In the apparatus and process of the above referenced publications, an air stream assists freshly extruded filaments in their advance. With that, it is accomplished that the solidification point of the filaments moves away from the spinneret. This leads to a delayed crystallization that favorably influences the physical properties of the yarn. Thus, for example, in the production of a POY yarn, it was possible to increase the withdrawal speed and thus, the draw ratio, without changing the elongation values of the yarn necessary for further processing.

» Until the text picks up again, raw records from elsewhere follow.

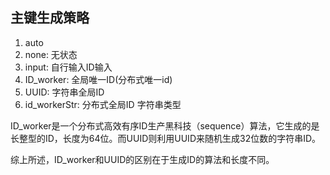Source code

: ## 主键生成策略
1. auto
2. none: 无状态
3. input: 自行输入ID输入
4. ID_worker: 全局唯一ID(分布式唯一id)
5. UUID: 字符串全局ID
6. id_workerStr: 分布式全局ID 字符串类型

ID_worker是一个分布式高效有序ID生产黑科技（sequence）算法，它生成的是长整型的ID，长度为64位。而UUID则利用UUID来随机生成32位数的字符串ID。

综上所述，ID_worker和UUID的区别在于生成ID的算法和长度不同。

The known spinning apparatus comprises a cooling tube and an air stream generator downstream of the spinneret. Between the spinneret and the cooling tube, an inlet cylinder extends with a gas-permeable wall. By the interaction of the inlet cylinder and the air stream generator, a quantity of air is caused to enter the cooling shaft, and to advance within the cooling shaft as an accelerated air stream in the direction of the advancing yarn. The inlet cylinder consists of a perforated, gas-permeable material. Therefore, the radially inflowing air quantity is proportional to the applied pressure difference that becomes greater as the yarn speed increases. Thus, the quantity of air entering the inlet cylinder becomes greater with an increasing distance from the spinneret.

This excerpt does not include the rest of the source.